Items from a data source:

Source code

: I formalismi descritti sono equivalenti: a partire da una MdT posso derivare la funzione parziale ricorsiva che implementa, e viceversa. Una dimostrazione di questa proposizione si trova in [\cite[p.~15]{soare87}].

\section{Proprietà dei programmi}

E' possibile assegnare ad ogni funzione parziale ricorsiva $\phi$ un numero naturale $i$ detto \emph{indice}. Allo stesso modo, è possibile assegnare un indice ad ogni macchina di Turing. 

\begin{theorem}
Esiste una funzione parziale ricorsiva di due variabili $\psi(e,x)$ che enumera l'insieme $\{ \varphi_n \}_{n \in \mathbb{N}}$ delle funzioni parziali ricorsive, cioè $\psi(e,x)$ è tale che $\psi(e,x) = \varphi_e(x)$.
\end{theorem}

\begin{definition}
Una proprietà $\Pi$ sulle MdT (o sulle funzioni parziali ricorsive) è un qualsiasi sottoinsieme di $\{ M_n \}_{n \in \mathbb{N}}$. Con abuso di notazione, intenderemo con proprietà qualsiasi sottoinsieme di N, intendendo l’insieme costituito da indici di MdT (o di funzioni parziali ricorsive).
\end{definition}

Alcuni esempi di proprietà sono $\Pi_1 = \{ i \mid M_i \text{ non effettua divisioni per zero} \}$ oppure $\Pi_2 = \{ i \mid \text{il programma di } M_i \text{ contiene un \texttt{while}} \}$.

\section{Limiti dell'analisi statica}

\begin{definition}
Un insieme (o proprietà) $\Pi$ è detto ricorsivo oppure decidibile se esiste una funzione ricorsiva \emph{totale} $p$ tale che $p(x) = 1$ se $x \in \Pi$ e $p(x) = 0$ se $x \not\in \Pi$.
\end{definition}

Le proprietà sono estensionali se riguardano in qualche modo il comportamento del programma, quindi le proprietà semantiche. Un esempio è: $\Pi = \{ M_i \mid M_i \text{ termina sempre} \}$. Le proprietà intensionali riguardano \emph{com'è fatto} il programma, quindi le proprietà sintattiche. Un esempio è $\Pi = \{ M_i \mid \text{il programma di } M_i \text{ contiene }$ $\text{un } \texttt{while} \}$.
==
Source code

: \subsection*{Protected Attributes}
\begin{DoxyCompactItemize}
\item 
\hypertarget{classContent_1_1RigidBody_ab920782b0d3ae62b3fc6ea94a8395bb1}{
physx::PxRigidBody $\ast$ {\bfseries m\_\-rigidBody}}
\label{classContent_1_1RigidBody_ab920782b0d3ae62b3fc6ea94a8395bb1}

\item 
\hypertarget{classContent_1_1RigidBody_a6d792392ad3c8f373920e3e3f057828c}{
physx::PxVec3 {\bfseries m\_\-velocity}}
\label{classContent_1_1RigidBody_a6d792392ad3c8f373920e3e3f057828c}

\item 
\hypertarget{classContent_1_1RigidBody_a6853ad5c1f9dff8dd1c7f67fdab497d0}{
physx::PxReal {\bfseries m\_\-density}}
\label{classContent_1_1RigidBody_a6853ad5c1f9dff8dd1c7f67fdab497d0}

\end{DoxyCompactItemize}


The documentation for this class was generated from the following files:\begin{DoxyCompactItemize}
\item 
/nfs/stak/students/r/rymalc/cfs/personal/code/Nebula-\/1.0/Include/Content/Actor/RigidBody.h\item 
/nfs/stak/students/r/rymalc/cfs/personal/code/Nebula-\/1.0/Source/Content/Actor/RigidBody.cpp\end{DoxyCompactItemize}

▸ **PROBLEM TO WORK ON**:
The lines above that hold the word "begin" are the ones to copy.

▸ **EXPECTED ANSWER**:
\begin{theorem}
\begin{definition}
\begin{definition}
\begin{DoxyCompactItemize}
The documentation for this class was generated from the following files:\begin{DoxyCompactItemize}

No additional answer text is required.